Work required: Filter the records below for the word "access". Copy each line that holds it.

** Opening Source data block **

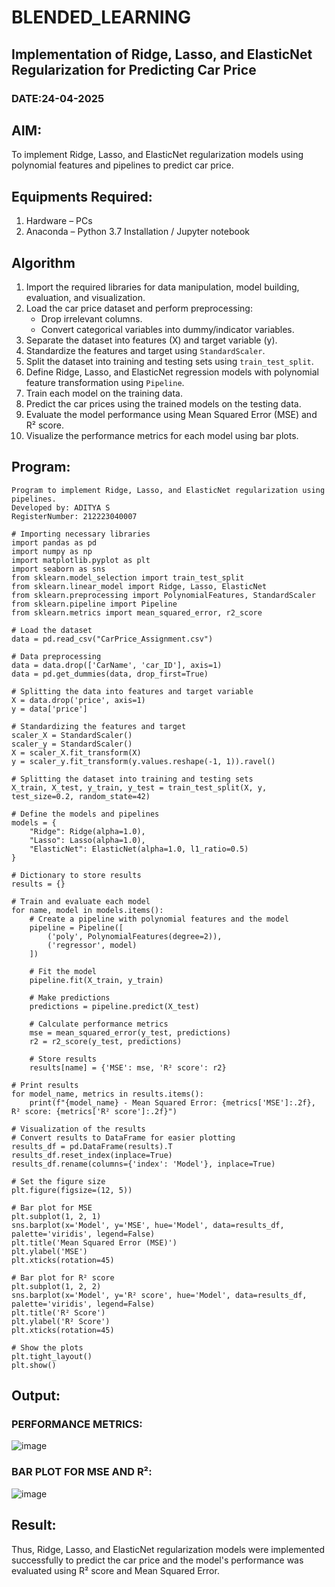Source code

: # BLENDED_LEARNING
## Implementation of Ridge, Lasso, and ElasticNet Regularization for Predicting Car Price
### DATE:24-04-2025
## AIM:
To implement Ridge, Lasso, and ElasticNet regularization models using polynomial features and pipelines to predict car price.

## Equipments Required:
1. Hardware – PCs
2. Anaconda – Python 3.7 Installation / Jupyter notebook

## Algorithm
1. Import the required libraries for data manipulation, model building, evaluation, and visualization.
2. Load the car price dataset and perform preprocessing:
   - Drop irrelevant columns.
   - Convert categorical variables into dummy/indicator variables.
3. Separate the dataset into features (X) and target variable (y).
4. Standardize the features and target using `StandardScaler`.
5. Split the dataset into training and testing sets using `train_test_split`.
6. Define Ridge, Lasso, and ElasticNet regression models with polynomial feature transformation using `Pipeline`.
7. Train each model on the training data.
8. Predict the car prices using the trained models on the testing data.
9. Evaluate the model performance using Mean Squared Error (MSE) and R² score.
10. Visualize the performance metrics for each model using bar plots.

## Program:
```
Program to implement Ridge, Lasso, and ElasticNet regularization using pipelines.
Developed by: ADITYA S
RegisterNumber: 212223040007

# Importing necessary libraries
import pandas as pd
import numpy as np
import matplotlib.pyplot as plt
import seaborn as sns
from sklearn.model_selection import train_test_split
from sklearn.linear_model import Ridge, Lasso, ElasticNet
from sklearn.preprocessing import PolynomialFeatures, StandardScaler
from sklearn.pipeline import Pipeline
from sklearn.metrics import mean_squared_error, r2_score

# Load the dataset
data = pd.read_csv("CarPrice_Assignment.csv")

# Data preprocessing
data = data.drop(['CarName', 'car_ID'], axis=1)
data = pd.get_dummies(data, drop_first=True)

# Splitting the data into features and target variable
X = data.drop('price', axis=1)
y = data['price']

# Standardizing the features and target
scaler_X = StandardScaler()
scaler_y = StandardScaler()
X = scaler_X.fit_transform(X)
y = scaler_y.fit_transform(y.values.reshape(-1, 1)).ravel()

# Splitting the dataset into training and testing sets
X_train, X_test, y_train, y_test = train_test_split(X, y, test_size=0.2, random_state=42)

# Define the models and pipelines
models = {
    "Ridge": Ridge(alpha=1.0),
    "Lasso": Lasso(alpha=1.0),
    "ElasticNet": ElasticNet(alpha=1.0, l1_ratio=0.5)
}

# Dictionary to store results
results = {}

# Train and evaluate each model
for name, model in models.items():
    # Create a pipeline with polynomial features and the model
    pipeline = Pipeline([
        ('poly', PolynomialFeatures(degree=2)),
        ('regressor', model)
    ])

    # Fit the model
    pipeline.fit(X_train, y_train)

    # Make predictions
    predictions = pipeline.predict(X_test)

    # Calculate performance metrics
    mse = mean_squared_error(y_test, predictions)
    r2 = r2_score(y_test, predictions)

    # Store results
    results[name] = {'MSE': mse, 'R² score': r2}

# Print results
for model_name, metrics in results.items():
    print(f"{model_name} - Mean Squared Error: {metrics['MSE']:.2f}, R² score: {metrics['R² score']:.2f}")

# Visualization of the results
# Convert results to DataFrame for easier plotting
results_df = pd.DataFrame(results).T
results_df.reset_index(inplace=True)
results_df.rename(columns={'index': 'Model'}, inplace=True)

# Set the figure size
plt.figure(figsize=(12, 5))

# Bar plot for MSE
plt.subplot(1, 2, 1)
sns.barplot(x='Model', y='MSE', hue='Model', data=results_df, palette='viridis', legend=False)
plt.title('Mean Squared Error (MSE)')
plt.ylabel('MSE')
plt.xticks(rotation=45)

# Bar plot for R² score
plt.subplot(1, 2, 2)
sns.barplot(x='Model', y='R² score', hue='Model', data=results_df, palette='viridis', legend=False)
plt.title('R² Score')
plt.ylabel('R² Score')
plt.xticks(rotation=45)

# Show the plots
plt.tight_layout()
plt.show()

```

## Output:
### PERFORMANCE METRICS:
![image](https://github.com/user-attachments/assets/5118744e-f17a-4f06-a322-3ab06574c0bf)

### BAR PLOT FOR MSE AND R²:

![image](https://github.com/user-attachments/assets/db8203cd-7460-463d-a939-1a6c9a6f42af)



## Result:
Thus, Ridge, Lasso, and ElasticNet regularization models were implemented successfully to predict the car price and the model's performance was evaluated using R² score and Mean Squared Error.
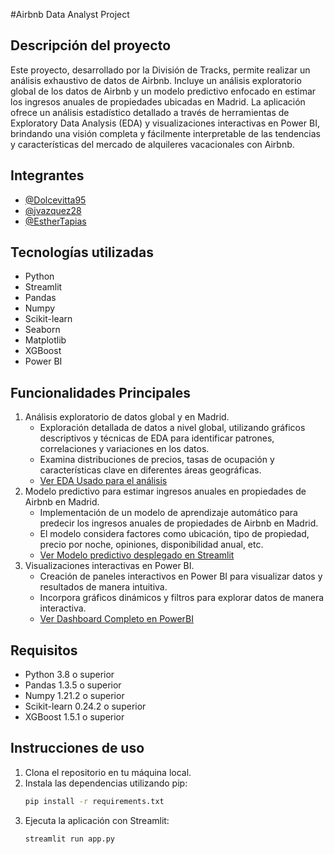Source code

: 
#Airbnb Data Analyst Project

## Descripción del proyecto
Este proyecto, desarrollado por la División de Tracks, permite realizar un análisis exhaustivo de datos de Airbnb. Incluye un análisis exploratorio global de los datos de Airbnb y un modelo predictivo enfocado en estimar los ingresos anuales de propiedades ubicadas en Madrid. La aplicación ofrece un análisis estadístico detallado a través de herramientas de Exploratory Data Analysis (EDA) y visualizaciones interactivas en Power BI, brindando una visión completa y fácilmente interpretable de las tendencias y características del mercado de alquileres vacacionales con Airbnb.

## Integrantes
- [@Dolcevitta95](https://github.com/Dolcevitta95)
- [@jvazquez28](https://github.com/jvazquez28)
- [@EstherTapias](https://github.com/EstherTapias)

## Tecnologías utilizadas
- Python
- Streamlit
- Pandas
- Numpy
- Scikit-learn
- Seaborn
- Matplotlib
- XGBoost
- Power BI

## Funcionalidades Principales
1. Análisis exploratorio de datos global y en Madrid.
   - Exploración detallada de datos a nivel global, utilizando gráficos descriptivos y técnicas de EDA para identificar patrones, correlaciones y variaciones en los datos.
   - Examina distribuciones de precios, tasas de ocupación y características clave en diferentes áreas geográficas.
   - [Ver EDA Usado para el análisis]()
2. Modelo predictivo para estimar ingresos anuales en propiedades de Airbnb en Madrid.
   - Implementación de un modelo de aprendizaje automático para predecir los ingresos anuales de propiedades de Airbnb en Madrid.
   - El modelo considera factores como ubicación, tipo de propiedad, precio por noche, opiniones, disponibilidad anual, etc.
   - [Ver Modelo predictivo desplegado en Streamlit](https://airbnbdataanalys.streamlit.app/)
3. Visualizaciones interactivas en Power BI.
   - Creación de paneles interactivos en Power BI para visualizar datos y resultados de manera intuitiva.
   - Incorpora gráficos dinámicos y filtros para explorar datos de manera interactiva.
   - [Ver Dashboard Completo en PowerBI](https://app.fabric.microsoft.com/view?r=eyJrIjoiMTc0ZDJjNzItYjM1Zi00NTU1LThlM2UtZmE0YmM3NWY2YzQyIiwidCI6ImJlNDViM2I2LWQzOGMtNDBhMi1hMmVmLTk2MWI4YTRmYmM3YiIsImMiOjl9)

## Requisitos
- Python 3.8 o superior
- Pandas 1.3.5 o superior
- Numpy 1.21.2 o superior
- Scikit-learn 0.24.2 o superior
- XGBoost 1.5.1 o superior

## Instrucciones de uso
1. Clona el repositorio en tu máquina local.
2. Instala las dependencias utilizando pip:
   ```bash
   pip install -r requirements.txt
   ```
3. Ejecuta la aplicación con Streamlit:
   ```bash
   streamlit run app.py
   ```


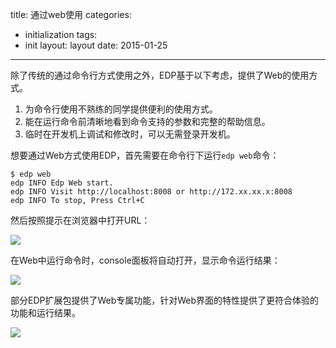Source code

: title: 通过web使用
categories:
- initialization
tags:
-  init
layout:
    layout
date:
    2015-01-25
---

除了传统的通过命令行方式使用之外，EDP基于以下考虑，提供了Web的使用方式。

1. 为命令行使用不熟练的同学提供便利的使用方式。
2. 能在运行命令前清晰地看到命令支持的参数和完整的帮助信息。
3. 临时在开发机上调试和修改时，可以无需登录开发机。


想要通过Web方式使用EDP，首先需要在命令行下运行`edp web`命令：

```
$ edp web
edp INFO Edp Web start.
edp INFO Visit http://localhost:8008 or http://172.xx.xx.x:8008
edp INFO To stop, Press Ctrl+C
```

然后按照提示在浏览器中打开URL：

![](../../../img/web-desc.png)

在Web中运行命令时，console面板将自动打开，显示命令运行结果：

![](../../../img/web-console.png)

部分EDP扩展包提供了Web专属功能，针对Web界面的特性提供了更符合体验的功能和运行结果。

![](../../../img/web-lint.png)






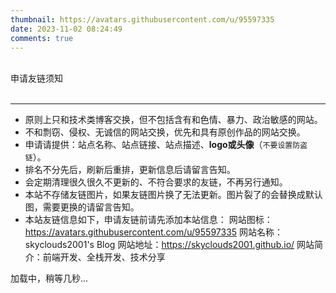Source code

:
```yaml
---
thumbnail: https://avatars.githubusercontent.com/u/95597335
date: 2023-11-02 08:24:49
comments: true
---
```


<div class="friend-title-item">
  <br>
  申请友链须知
  <br>
  <br>
  <hr>
</div>

- 原则上只和技术类博客交换，但不包括含有和色情、暴力、政治敏感的网站。
- 不和剽窃、侵权、无诚信的网站交换，优先和具有原创作品的网站交换。
- 申请请提供：站点名称、站点链接、站点描述、**logo或头像**（`不要设置防盗链`）。
- 排名不分先后，刷新后重排，更新信息后请留言告知。
- 会定期清理很久很久不更新的、不符合要求的友链，不再另行通知。
- 本站不存储友链图片，如果友链图片换了无法更新。图片裂了的会替换成默认图，需要更换的请留言告知。
- 本站友链信息如下，申请友链前请先添加本站信息：
    网站图标：<https://avatars.githubusercontent.com/u/95597335>
    网站名称：skyclouds2001's Blog
    网站地址：<https://skyclouds2001.github.io/>
    网站简介：前端开发、全栈开发、技术分享

<script type="text/javascript" defer src="/js/friend.js"></script>
<div class="links-content">加载中，稍等几秒...</div>
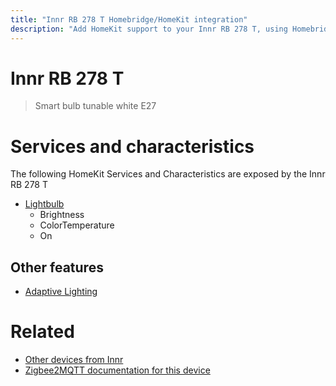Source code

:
 ```yaml
---
title: "Innr RB 278 T Homebridge/HomeKit integration"
description: "Add HomeKit support to your Innr RB 278 T, using Homebridge, Zigbee2MQTT and homebridge-z2m."
---
```

<!---
This file has been GENERATED using src/docgen/docgen.ts
DO NOT EDIT THIS FILE MANUALLY!
-->
# Innr RB 278 T
> Smart bulb tunable white E27


# Services and characteristics
The following HomeKit Services and Characteristics are exposed by
the Innr RB 278 T

* [Lightbulb](../../light.md)
  * Brightness
  * ColorTemperature
  * On


## Other features
* [Adaptive Lighting](../../light.md)


# Related
* [Other devices from Innr](../index.md#innr)
* [Zigbee2MQTT documentation for this device](https://www.zigbee2mqtt.io/devices/RB_278_T.html)
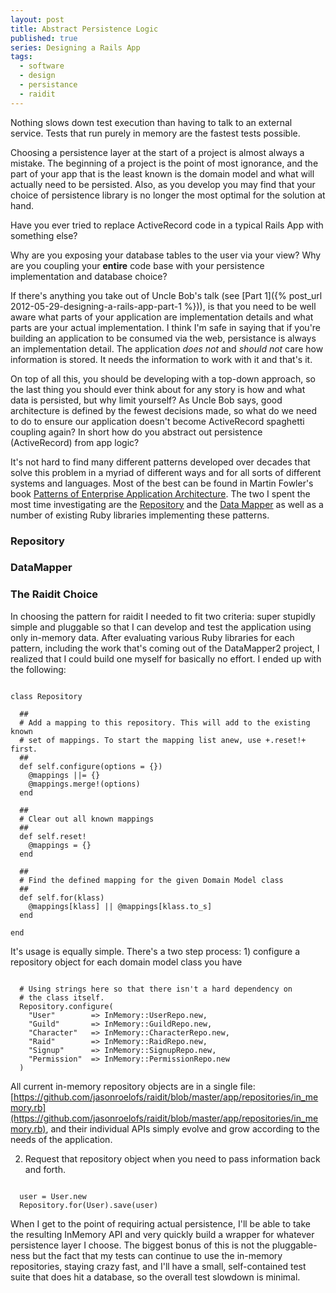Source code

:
 ```yaml
---
layout: post
title: Abstract Persistence Logic
published: true
series: Designing a Rails App
tags:
  - software
  - design
  - persistance
  - raidit
---
```


Nothing slows down test execution than having to talk to an external service. Tests that run purely in memory are the fastest tests possible.

Choosing a persistence layer at the start of a project is almost always a mistake. The beginning of a project is the point of most ignorance, and the part of your app that is the least known is the domain model and what will actually need to be persisted. Also, as you develop you may find that your choice of persistence library is no longer the most optimal for the solution at hand.

Have you ever tried to replace ActiveRecord code in a typical Rails App with something else?

Why are you exposing your database tables to the user via your view? Why are you coupling your **entire** code base with your persistence implementation and database choice?

If there's anything you take out of Uncle Bob's talk (see [Part 1]({% post_url 2012-05-29-designing-a-rails-app-part-1 %})), is that you need to be well aware what parts of your application are implementation details and what parts are your actual implementation. I think I'm safe in saying that if you're building an application to be consumed via the web, persistance is always an implementation detail. The application *does not* and *should not* care how information is stored. It needs the information to work with it and that's it.

On top of all this, you should be developing with a top-down approach, so the last thing you should ever think about for any story is how and what data is persisted, but why limit yourself? As Uncle Bob says, good architecture is defined by the fewest decisions made, so what do we need to do to ensure our application doesn't become ActiveRecord spaghetti coupling again? In short how do you abstract out persistence (ActiveRecord) from app logic?

It's not hard to find many different patterns developed over decades that solve this problem in a myriad of different ways and for all sorts of different systems and languages. Most of the best can be found in Martin Fowler's book [Patterns of Enterprise Application Architecture](http://martinfowler.com/books/eaa.html). The two I spent the most time investigating are the [Repository](http://martinfowler.com/eaaCatalog/repository.html) and the [Data Mapper](http://martinfowler.com/eaaCatalog/dataMapper.html) as well as a number of existing Ruby libraries implementing these patterns.

### Repository

### DataMapper


### The Raidit Choice

In choosing the pattern for raidit I needed to fit two criteria: super stupidly simple and pluggable so that I can develop and test the application using only in-memory data. After evaluating various Ruby libraries for each pattern, including the work that's coming out of the DataMapper2 project, I realized that I could build one myself for basically no effort. I ended up with the following:

<pre><code data-language="ruby">
class Repository

  ##
  # Add a mapping to this repository. This will add to the existing known
  # set of mappings. To start the mapping list anew, use +.reset!+ first.
  ##
  def self.configure(options = {})
    @mappings ||= {}
    @mappings.merge!(options)
  end

  ##
  # Clear out all known mappings
  ##
  def self.reset!
    @mappings = {}
  end

  ##
  # Find the defined mapping for the given Domain Model class
  ##
  def self.for(klass)
    @mappings[klass] || @mappings[klass.to_s]
  end

end
</code></pre>

It's usage is equally simple. There's a two step process: 1) configure a repository object for each domain model class you have

<pre><code data-language="ruby">
  # Using strings here so that there isn't a hard dependency on
  # the class itself.
  Repository.configure(
    "User"        => InMemory::UserRepo.new,
    "Guild"       => InMemory::GuildRepo.new,
    "Character"   => InMemory::CharacterRepo.new,
    "Raid"        => InMemory::RaidRepo.new,
    "Signup"      => InMemory::SignupRepo.new,
    "Permission"  => InMemory::PermissionRepo.new
  )
</code></pre>

All current in-memory repository objects are in a single file: [https://github.com/jasonroelofs/raidit/blob/master/app/repositories/in_memory.rb](https://github.com/jasonroelofs/raidit/blob/master/app/repositories/in_memory.rb), and their individual APIs simply evolve and grow according to the needs of the application.

2) Request that repository object when you need to pass information back and forth.

<pre><code data-language="ruby">
  user = User.new
  Repository.for(User).save(user)
</code></pre>

When I get to the point of requiring actual persistence, I'll be able to take the resulting InMemory API and very quickly build a wrapper for whatever persistence layer I choose. The biggest bonus of this is not the pluggable-ness but the fact that my tests can continue to use the in-memory repositories, staying crazy fast, and I'll have a small, self-contained test suite that does hit a database, so the overall test slowdown is minimal.
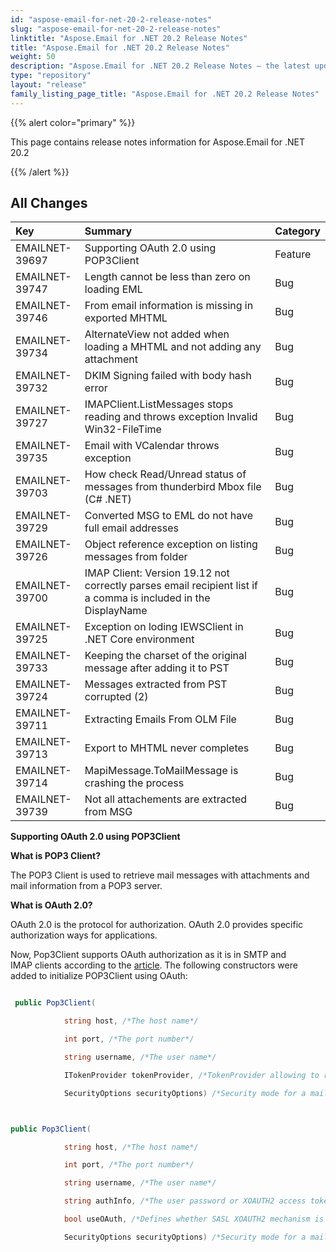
 ```yaml
---
id: "aspose-email-for-net-20-2-release-notes"
slug: "aspose-email-for-net-20-2-release-notes"
linktitle: "Aspose.Email for .NET 20.2 Release Notes"
title: "Aspose.Email for .NET 20.2 Release Notes"
weight: 50
description: "Aspose.Email for .NET 20.2 Release Notes – the latest updates and fixes."
type: "repository"
layout: "release"
family_listing_page_title: "Aspose.Email for .NET 20.2 Release Notes"
---
```


{{% alert color="primary" %}} 

This page contains release notes information for Aspose.Email for .NET 20.2

{{% /alert %}} 
## **All Changes**

|**Key**|**Summary**|**Category**|
| :- | :- | :- |
|EMAILNET-39697|Supporting OAuth 2.0 using POP3Client|Feature|
|EMAILNET-39747|Length cannot be less than zero on loading EML|Bug|
|EMAILNET-39746|From email information is missing in exported MHTML|Bug|
|EMAILNET-39734|AlternateView not added when loading a MHTML and not adding any attachment|Bug|
|EMAILNET-39732|DKIM Signing failed with body hash error|Bug|
|EMAILNET-39727|IMAPClient.ListMessages stops reading and throws exception Invalid Win32-FileTime|Bug|
|EMAILNET-39735|Email with VCalendar throws exception|Bug|
|EMAILNET-39703|How check Read/Unread status of messages from thunderbird Mbox file (C# .NET)|Bug|
|EMAILNET-39729|Converted MSG to EML do not have full email addresses|Bug|
|EMAILNET-39726|Object reference exception on listing messages from folder|Bug|
|EMAILNET-39700|IMAP Client: Version 19.12 not correctly parses email recipient list if a comma is included in the DisplayName|Bug|
|EMAILNET-39725|Exception on loding IEWSClient in .NET Core environment|Bug|
|EMAILNET-39733|Keeping the charset of the original message after adding it to PST|Bug|
|EMAILNET-39724|Messages extracted from PST corrupted (2)|Bug|
|EMAILNET-39711|Extracting Emails From OLM File|Bug|
|EMAILNET-39713|Export to MHTML never completes|Bug|
|EMAILNET-39714|MapiMessage.ToMailMessage is crashing the process|Bug|
|EMAILNET-39739|Not all attachements are extracted from MSG|Bug|

**Supporting OAuth 2.0 using POP3Client**

**What is POP3 Client?**

The POP3 Client is used to retrieve mail messages with attachments and mail information from a POP3 server.

**What is OAuth 2.0?**

OAuth 2.0 is the protocol for authorization. OAuth 2.0 provides specific authorization ways for applications.

Now, Pop3Client supports OAuth authorization as it is in SMTP and IMAP clients according to the [article](https://docs.aspose.com/email/net/access-smtp-and-imap-server-using-oauth/).
The following constructors were added to initialize POP3Client using OAuth: 

``` cs

 public Pop3Client(

            string host, /*The host name*/

            int port, /*The port number*/ 

            string username, /*The user name*/

            ITokenProvider tokenProvider, /*TokenProvider allowing to retrieve access token*/

            SecurityOptions securityOptions) /*Security mode for a mail client*/



public Pop3Client(

            string host, /*The host name*/

            int port, /*The port number*/

            string username, /*The user name*/

            string authInfo, /*The user password or XOAUTH2 access token*/

            bool useOAuth, /*Defines whether SASL XOAUTH2 mechanism is used to login to the server*/

            SecurityOptions securityOptions) /*Security mode for a mail client*/

```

** Closing Source data block **

The answer:
Now, Pop3Client supports OAuth authorization as it is in SMTP and IMAP clients according to the [article](https://docs.aspose.com/email/net/access-smtp-and-imap-server-using-oauth/).
            ITokenProvider tokenProvider, /*TokenProvider allowing to retrieve access token*/
            string authInfo, /*The user password or XOAUTH2 access token*/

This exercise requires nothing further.